Есть один очень несчастный человек, который любит меня уже, наверное, лет десять и никого кроме меня не видит. Он готов ради меня на все. Но я ему сразу сказала, чтобы он не надеялся: «Может быть, я выйду замуж, но это будешь не ты». Никогда в жизни!

— Как ты поддерживаешь свою безупречную фигуру? Еще недавно ты говорила, что не сделала ни одной пластической операции.

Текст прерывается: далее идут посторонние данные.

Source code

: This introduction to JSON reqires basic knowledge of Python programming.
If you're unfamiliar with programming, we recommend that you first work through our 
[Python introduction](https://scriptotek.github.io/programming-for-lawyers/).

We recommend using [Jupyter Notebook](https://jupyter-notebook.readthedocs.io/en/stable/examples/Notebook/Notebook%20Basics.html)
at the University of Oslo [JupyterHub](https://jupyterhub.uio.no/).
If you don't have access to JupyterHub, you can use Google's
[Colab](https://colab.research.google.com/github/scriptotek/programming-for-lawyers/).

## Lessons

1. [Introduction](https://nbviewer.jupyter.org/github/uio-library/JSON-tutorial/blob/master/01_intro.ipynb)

– Во-первых, надо общаться только с друзьями, работать только с друзьями–операторами, фотографами, журналистами. Если ты начинаешь злиться, это очень сильно вредит здоровью. Даже пересказывая инцидент о грязном ателье, я почувствовала, что не надо было об этом говорить–очень много отрицательных эмоций скопилось внутри. А внутреннее сразу отражается на внешнем. Настроение–важная составная внешнего вида. Если перед съемкой тебе испортят настроение, в кадре это видно. Сколько раз у меня было, когда постановщик звал меня за угол и спрашивал: «Эвечка, ну что с тобой? Кто тебя обидел?» И если он узнавал кто, то выгонял этого человека из павильона. Так было у Птушко на картине «Руслан и Людмила».

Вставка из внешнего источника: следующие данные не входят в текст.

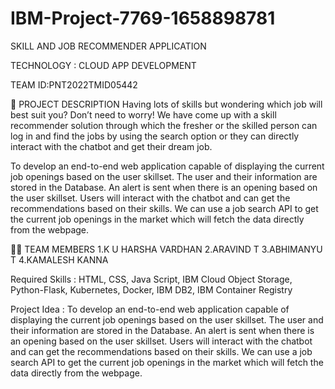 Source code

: # IBM-Project-7769-1658898781

SKILL AND JOB RECOMMENDER APPLICATION

TECHNOLOGY : CLOUD APP DEVELOPMENT

TEAM ID:PNT2022TMID05442
                   
📒 PROJECT DESCRIPTION
Having lots of skills but wondering which job will best suit you? Don’t need to worry! We have come up with a skill recommender solution through which the fresher or the skilled person can log in and find the jobs by using the search option or they can directly interact with the chatbot and get their dream job.
                   
To develop an end-to-end web application capable of displaying the current job openings based on the user skillset. The user and their information are stored in the Database. An alert is sent when there is an opening based on the user skillset. Users will interact with the chatbot and can get the recommendations based on their skills. We can use a job search API to get the current job openings in the market which will fetch the data directly from the webpage.
                 
🧑🏻‍ TEAM MEMBERS
1.K U HARSHA VARDHAN
2.ARAVIND T
3.ABHIMANYU T
4.KAMALESH KANNA
                
Required Skills :
HTML, CSS, Java Script, IBM Cloud Object Storage, Python-Flask, Kubernetes, Docker, IBM DB2, IBM Container Registry
              
Project Idea :
To develop an end-to-end web application capable of displaying the current job openings based on the user skillset. The user and their information are stored in the Database. An alert is sent when there is an opening based on the user skillset. Users will interact with the chatbot and can get the recommendations based on their skills. We can use a job search API to get the current job openings in the market which will fetch the data directly from the webpage.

Во-вторых, я хожу в атлетический клуб. У меня сын тренер и сама я очень спортивная. Я вообще не могу долго сидеть на месте, у меня сразу все начинает болеть. Зато если быстро хожу, бегаю, прыгаю, то будто заново рождаюсь. Я и в молодости любила бегать, входила даже в сборную Эстонии по легкой атлетике. С тех пор у меня осталась страсть к спорту, к движению.

— Эве, ты одна из немногих, кто не скрывает своего возраста, да и в журналах теперь указывают, кому сколько лет. Тебя это не пугает?

– Это из-за границы к нам пришло. Там все указывают свой возраст–пятьдесят, шестьдесят. Меня такие мелочи не беспокоят. У меня есть друзья, которые говорят–ей восемьдесят семь! Смеются и в шутку зовут бабушкой. Но у меня нет ощущения старости, хоть я и родилась в 1938 году.

— Ты недавно получила титул секс-символа Эстонии XX века.

– Да. Мне подарили скульптуру: на большом камне сидит голая женщина. Мне приятно, что почти в шестьдесят четыре года у меня нет конкурентов.

— На сколько лет ты себя ощущаешь сейчас?

– Наверное, лет на тридцать пять. У меня такое чувство, что все еще впереди. Странно, но примерно то же самое я испытывала каждый раз, когда приезжала из-за рубежа. И каждый раз знала, что поеду туда снова. В ту же Латинскую Америку. Я всегда жила в мечтах... Я никогда не прощалась, потому что знала: скоро приеду. Такое чувство у меня и сейчас–как будто у меня все впереди.

— Тебе хотелось бы что-то поменять в жизни?

– Я почти все оставила бы так, как есть. Моя жизнь была тяжелой, интересной и красивой. В ней были и любовь, и страдания. И я не хочу, чтобы в жизни все было гладко, хорошо и спокойно. От такого спокойствия я бы, наверное, сошла с ума.